Everything in the Addendum comes from /Star Trek/s V and VI and from 
/Star Trek: The Next Generation./ Okrand was not yet interacting much 
with fans when it was published. I think he'd given some words and 
phrases to /veS QonoS/ by then.

I'm not aware of any use of *-vaD* after Valkris's *Qu'vaD lI'* and 
prior to the publication of the second edition, so I have no idea what 
prompted Okrand to include it in the Addendum.

> 1) When you talk about "indirect objects" (for instance, when talking 
> about the prefix trick), are you using it to mean all nouns with the 
> *-vaD* suffix? Or are there uses of *-vaD* that you don't count as 
> indirect objects (and therefore can't be used with the prefix trick)? 
> If the latter is true, what is your definition for when a noun with 
> *-vaD* is or isn't an indirect object?

I've answered this over and over in this thread.

> 2) Can be the prefix trick be used in all situations with indirect 
> objects (however those turn out to be defined)? Or are there 
> exceptions? Are there certain verbs that can never take it? Is its use 
> limited to a small subset of verbs?

If by "indirect objects" you mean "nouns with *-vaD,*" which is not what 
I mean by it, then this is the question. I have given my opinion and my 
reasons, both regarding different types of *-vaD* nouns and different 
prefixes that are allowed to participate.

> 3) Can the prefix trick be used with stative verbs that have a *-vaD* 
> noun with them?
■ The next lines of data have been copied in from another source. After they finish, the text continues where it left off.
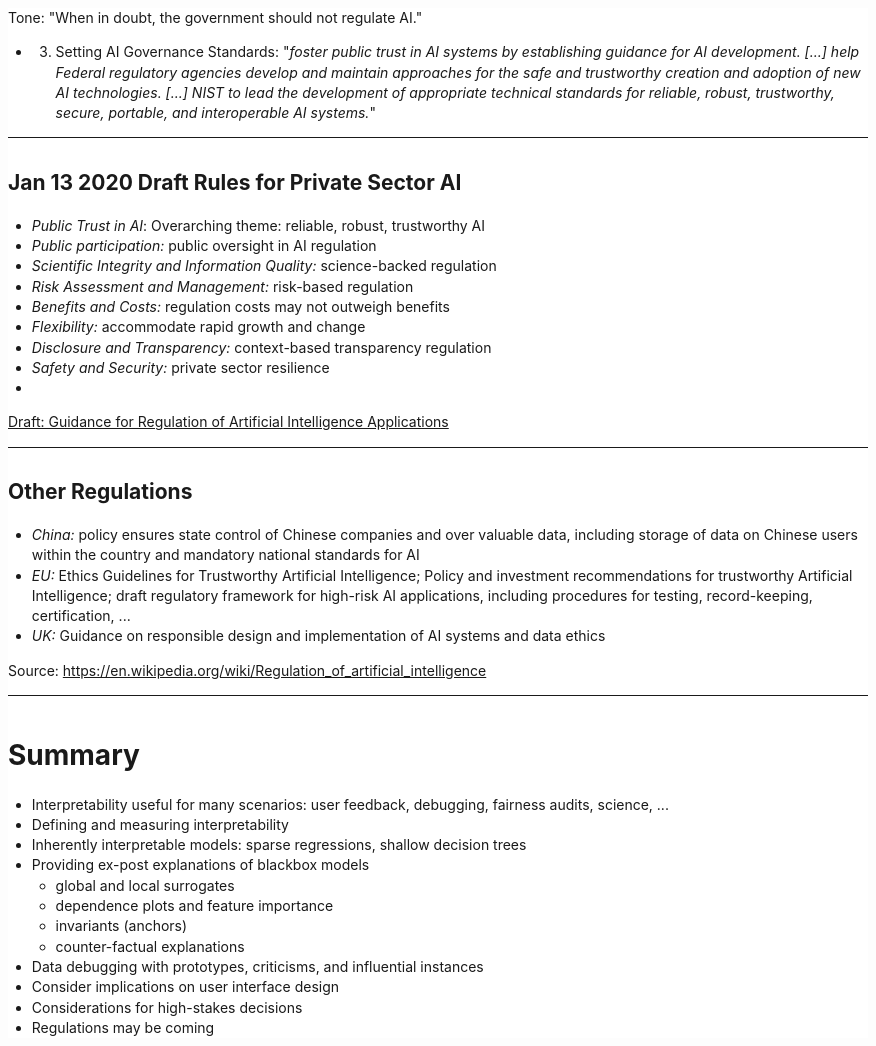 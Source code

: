 Tone: "When in doubt, the government should not regulate AI."

* 3. Setting AI Governance Standards: "*foster public trust in AI systems by establishing guidance for AI development. [...] help Federal regulatory agencies develop and maintain approaches for the safe and trustworthy creation and adoption of new AI technologies. [...] NIST to lead the development of appropriate technical standards for reliable, robust, trustworthy, secure, portable, and interoperable AI systems.*"

----
## Jan 13 2020 Draft Rules for Private Sector AI

* *Public Trust in AI*: Overarching theme: reliable, robust, trustworthy AI
* *Public participation:* public oversight in AI regulation
* *Scientific Integrity and Information Quality:* science-backed regulation
* *Risk Assessment and Management:* risk-based regulation
* *Benefits and Costs:* regulation costs may not outweigh benefits
* *Flexibility:* accommodate rapid growth and change
* *Disclosure and Transparency:* context-based transparency regulation 
* *Safety and Security:* private sector resilience
* 


[Draft: Guidance for Regulation of Artificial Intelligence Applications](https://www.whitehouse.gov/wp-content/uploads/2020/01/Draft-OMB-Memo-on-Regulation-of-AI-1-7-19.pdf)

----
## Other Regulations

* *China:* policy ensures state control of Chinese companies and over valuable data, including storage of data on Chinese users within the country and mandatory national standards for AI
* *EU:* Ethics Guidelines for Trustworthy Artificial Intelligence; Policy and investment recommendations for trustworthy Artificial Intelligence; draft regulatory framework for high-risk AI applications, including procedures for testing, record-keeping, certification, ...
* *UK:* Guidance on responsible design and implementation of AI systems and data ethics


Source: https://en.wikipedia.org/wiki/Regulation_of_artificial_intelligence

---
# Summary

* Interpretability useful for many scenarios: user feedback, debugging, fairness audits, science, ...
* Defining and measuring interpretability
* Inherently interpretable models: sparse regressions, shallow decision trees
* Providing ex-post explanations of blackbox models
  - global and local surrogates
  - dependence plots and feature importance
  - invariants (anchors)
  - counter-factual explanations
* Data debugging with prototypes, criticisms, and influential instances
* Consider implications on user interface design
* Considerations for high-stakes decisions
* Regulations may be coming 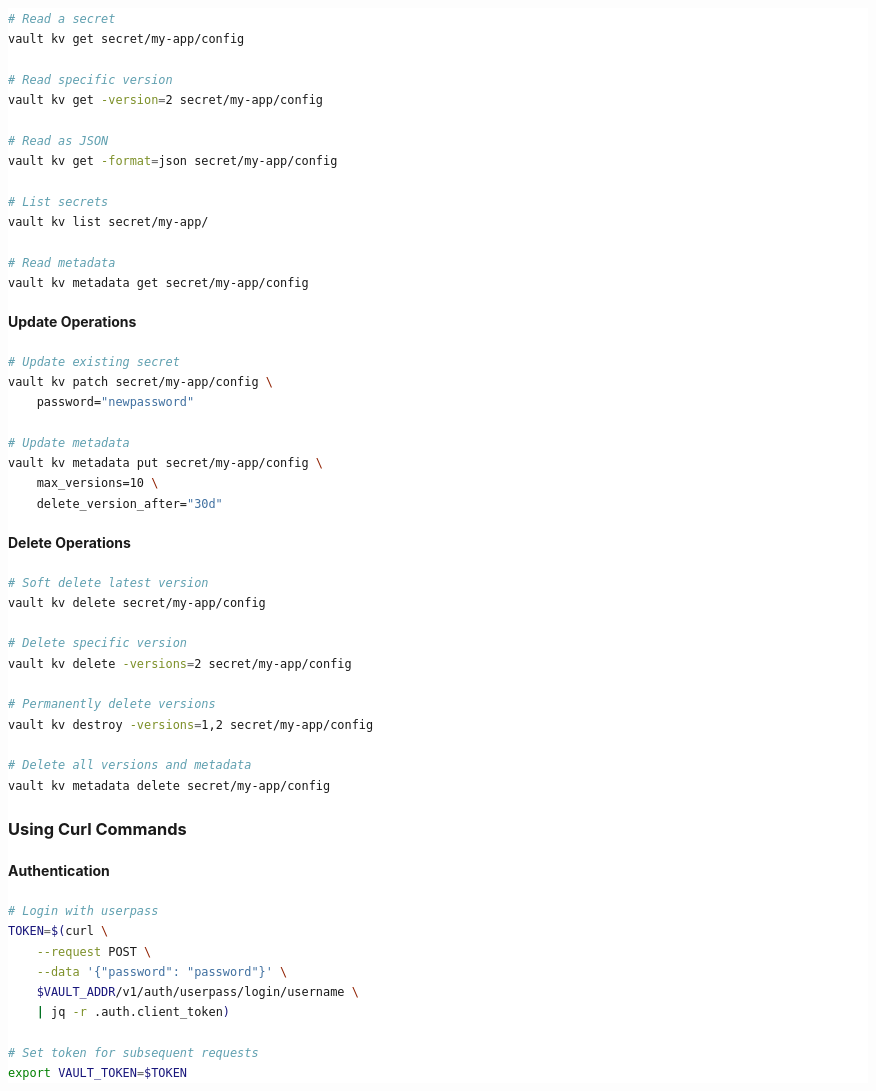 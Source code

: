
 ```bash
# Read a secret
vault kv get secret/my-app/config

# Read specific version
vault kv get -version=2 secret/my-app/config

# Read as JSON
vault kv get -format=json secret/my-app/config

# List secrets
vault kv list secret/my-app/

# Read metadata
vault kv metadata get secret/my-app/config
```

#### Update Operations

```bash
# Update existing secret
vault kv patch secret/my-app/config \
    password="newpassword"

# Update metadata
vault kv metadata put secret/my-app/config \
    max_versions=10 \
    delete_version_after="30d"
```

#### Delete Operations

```bash
# Soft delete latest version
vault kv delete secret/my-app/config

# Delete specific version
vault kv delete -versions=2 secret/my-app/config

# Permanently delete versions
vault kv destroy -versions=1,2 secret/my-app/config

# Delete all versions and metadata
vault kv metadata delete secret/my-app/config
```

### Using Curl Commands

#### Authentication

```bash
# Login with userpass
TOKEN=$(curl \
    --request POST \
    --data '{"password": "password"}' \
    $VAULT_ADDR/v1/auth/userpass/login/username \
    | jq -r .auth.client_token)

# Set token for subsequent requests
export VAULT_TOKEN=$TOKEN
```

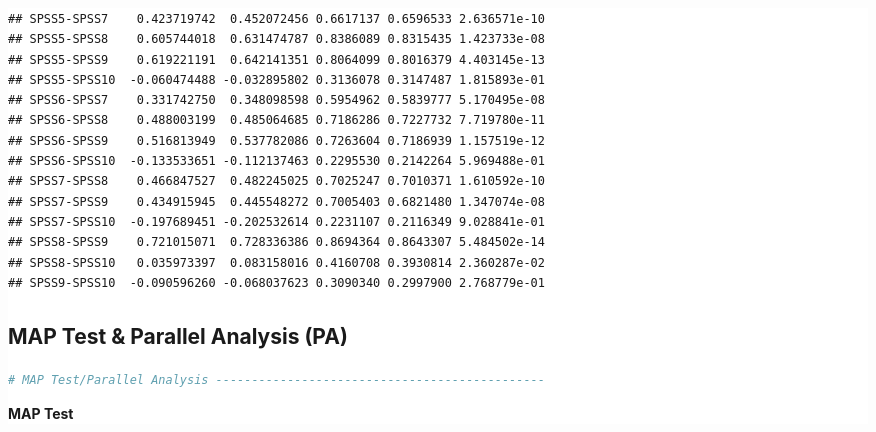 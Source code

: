     ## SPSS5-SPSS7    0.423719742  0.452072456 0.6617137 0.6596533 2.636571e-10
    ## SPSS5-SPSS8    0.605744018  0.631474787 0.8386089 0.8315435 1.423733e-08
    ## SPSS5-SPSS9    0.619221191  0.642141351 0.8064099 0.8016379 4.403145e-13
    ## SPSS5-SPSS10  -0.060474488 -0.032895802 0.3136078 0.3147487 1.815893e-01
    ## SPSS6-SPSS7    0.331742750  0.348098598 0.5954962 0.5839777 5.170495e-08
    ## SPSS6-SPSS8    0.488003199  0.485064685 0.7186286 0.7227732 7.719780e-11
    ## SPSS6-SPSS9    0.516813949  0.537782086 0.7263604 0.7186939 1.157519e-12
    ## SPSS6-SPSS10  -0.133533651 -0.112137463 0.2295530 0.2142264 5.969488e-01
    ## SPSS7-SPSS8    0.466847527  0.482245025 0.7025247 0.7010371 1.610592e-10
    ## SPSS7-SPSS9    0.434915945  0.445548272 0.7005403 0.6821480 1.347074e-08
    ## SPSS7-SPSS10  -0.197689451 -0.202532614 0.2231107 0.2116349 9.028841e-01
    ## SPSS8-SPSS9    0.721015071  0.728336386 0.8694364 0.8643307 5.484502e-14
    ## SPSS8-SPSS10   0.035973397  0.083158016 0.4160708 0.3930814 2.360287e-02
    ## SPSS9-SPSS10  -0.090596260 -0.068037623 0.3090340 0.2997900 2.768779e-01

## MAP Test & Parallel Analysis (PA)

``` r
# MAP Test/Parallel Analysis ----------------------------------------------
```

**MAP Test**
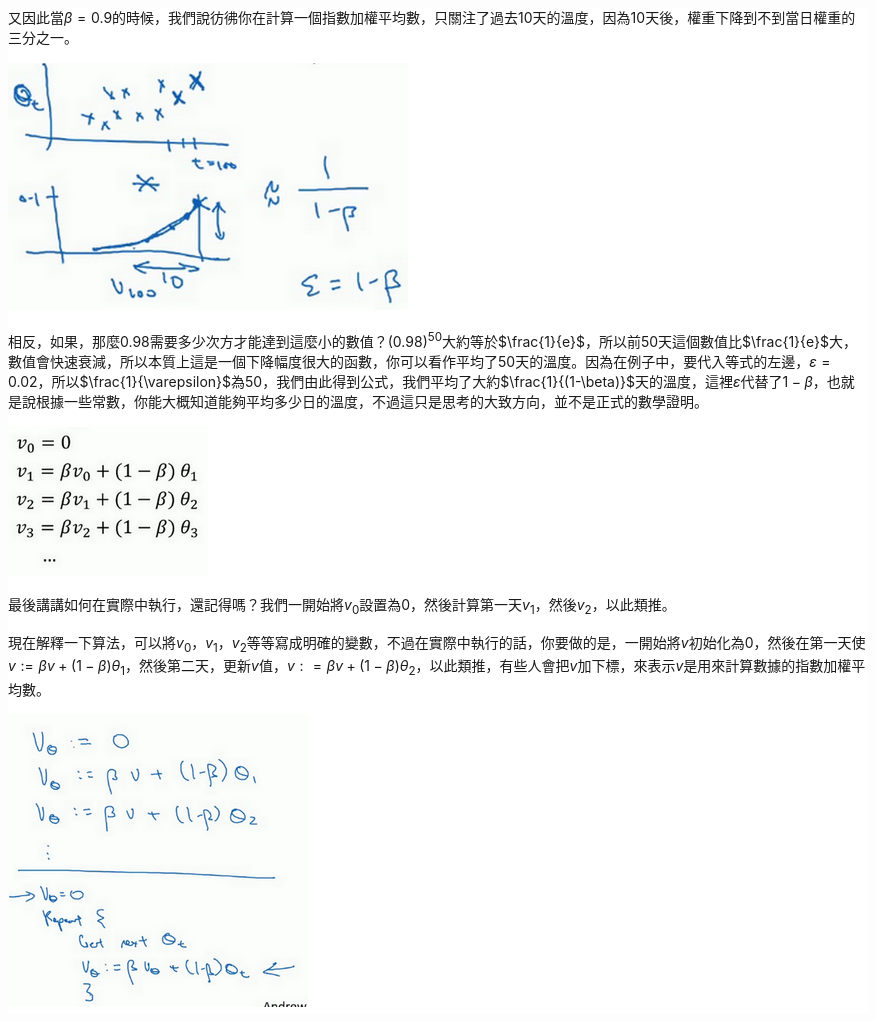 又因此當$\beta=0.9$的時候，我們說彷彿你在計算一個指數加權平均數，只關注了過去10天的溫度，因為10天後，權重下降到不到當日權重的三分之一。

![](../images/7820d206a4afa0a694333e74ad74233b.png)

相反，如果，那麼0.98需要多少次方才能達到這麼小的數值？${(0.98)}^{50}$大約等於$\frac{1}{e}$，所以前50天這個數值比$\frac{1}{e}$大，數值會快速衰減，所以本質上這是一個下降幅度很大的函數，你可以看作平均了50天的溫度。因為在例子中，要代入等式的左邊，$\varepsilon=0.02$，所以$\frac{1}{\varepsilon}$為50，我們由此得到公式，我們平均了大約$\frac{1}{(1-\beta)}$天的溫度，這裡$\varepsilon$代替了$1-\beta$，也就是說根據一些常數，你能大概知道能夠平均多少日的溫度，不過這只是思考的大致方向，並不是正式的數學證明。

![](../images/358269d36d06e3c70da3e87d8dc523e4.png)

最後講講如何在實際中執行，還記得嗎？我們一開始將$v_{0}$設置為0，然後計算第一天$v_{1}$，然後$v_{2}$，以此類推。

現在解釋一下算法，可以將$v_{0}$，$v_{1}$，$v_{2}$等等寫成明確的變數，不過在實際中執行的話，你要做的是，一開始將$v$初始化為0，然後在第一天使$v:= \beta v + (1 - \beta)\theta_{1}$，然後第二天，更新$v$值，$v: = \beta v + (1 -\beta)\theta_{2}$，以此類推，有些人會把$v$加下標，來表示$v$是用來計算數據的指數加權平均數。

![](../images/53d041ed225ba1d37f239b6498bd134e.png)
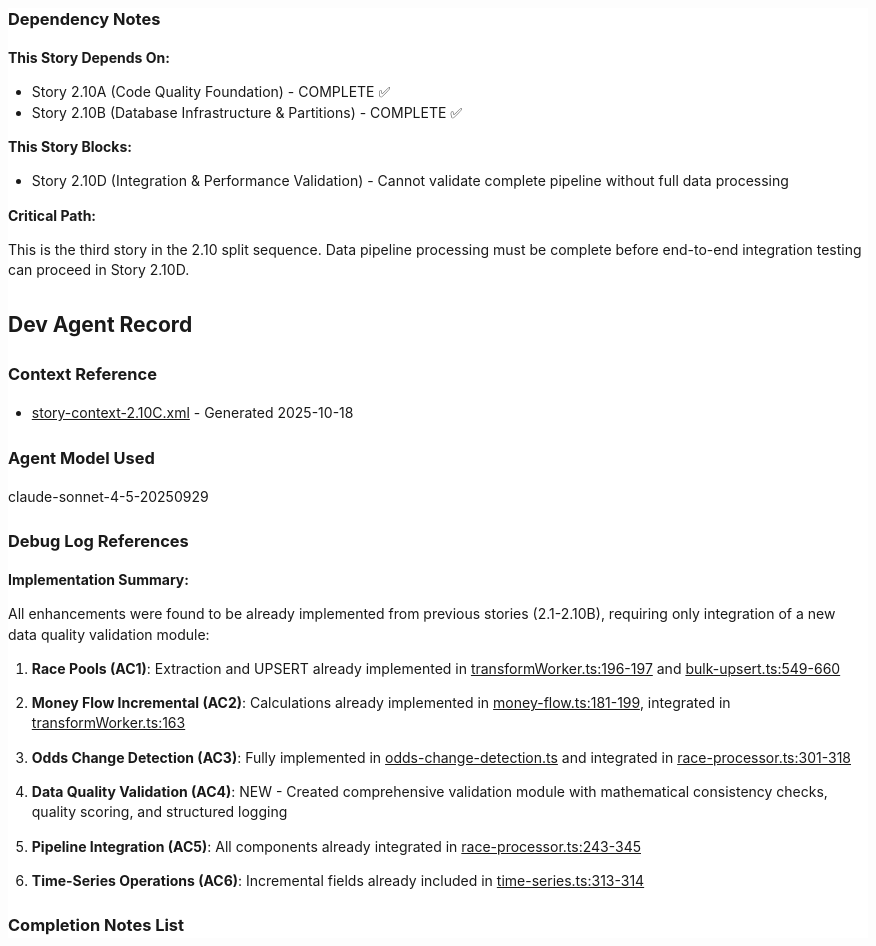 ### Dependency Notes

**This Story Depends On:**

- Story 2.10A (Code Quality Foundation) - COMPLETE ✅
- Story 2.10B (Database Infrastructure & Partitions) - COMPLETE ✅

**This Story Blocks:**

- Story 2.10D (Integration & Performance Validation) - Cannot validate complete pipeline without full data processing

**Critical Path:**

This is the third story in the 2.10 split sequence. Data pipeline processing must be complete before end-to-end integration testing can proceed in Story 2.10D.

## Dev Agent Record

### Context Reference

- [story-context-2.10C.xml](./story-context-2.10C.xml) - Generated 2025-10-18

### Agent Model Used

claude-sonnet-4-5-20250929

### Debug Log References

**Implementation Summary:**

All enhancements were found to be already implemented from previous stories (2.1-2.10B), requiring only integration of a new data quality validation module:

1. **Race Pools (AC1)**: Extraction and UPSERT already implemented in [transformWorker.ts:196-197](../../server/src/workers/transformWorker.ts#L196-L197) and [bulk-upsert.ts:549-660](../../server/src/database/bulk-upsert.ts#L549-L660)

2. **Money Flow Incremental (AC2)**: Calculations already implemented in [money-flow.ts:181-199](../../server/src/workers/money-flow.ts#L181-L199), integrated in [transformWorker.ts:163](../../server/src/workers/transformWorker.ts#L163)

3. **Odds Change Detection (AC3)**: Fully implemented in [odds-change-detection.ts](../../server/src/utils/odds-change-detection.ts) and integrated in [race-processor.ts:301-318](../../server/src/pipeline/race-processor.ts#L301-L318)

4. **Data Quality Validation (AC4)**: NEW - Created comprehensive validation module with mathematical consistency checks, quality scoring, and structured logging

5. **Pipeline Integration (AC5)**: All components already integrated in [race-processor.ts:243-345](../../server/src/pipeline/race-processor.ts#L243-L345)

6. **Time-Series Operations (AC6)**: Incremental fields already included in [time-series.ts:313-314](../../server/src/database/time-series.ts#L313-L314)

### Completion Notes List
For instance, is it acceptable to turn the phrase 
> *jIHvaD lI' De'vam* /"This information is useful for me"/ into *mulI' 
> De'vam*? If not, is it because the *-vaD* noun doesn't count as an 
> indirect object when used with stative verbs, or because the prefix 
> trick needs direct objects which stative verbs can't have, or because 
> of some other reason?

This is the same question as 2.

> (And to tie in a question from the other thread about subtitles:)
> 4) Is the prefix trick still strictly limited to 1st/2nd-person 
> indirect objects with 3rd-person direct objects, as it was first 
> described? If someone uses it with a different arrangement of persons 
> in a way that's not confusing, is this acceptable, or is this 
> considered "intentional ungrammaticality"?

If me talk like caveman when me hang out with me friends, do them accept 
me talking this way, knowing me do it on purpose?

But if you agree that that's how "it was first described" (which is what 
Lieven is arguing against), then there's no reason to think anything has 
changed. Lieven's /Star Trek Discovery/ transcript is not canon.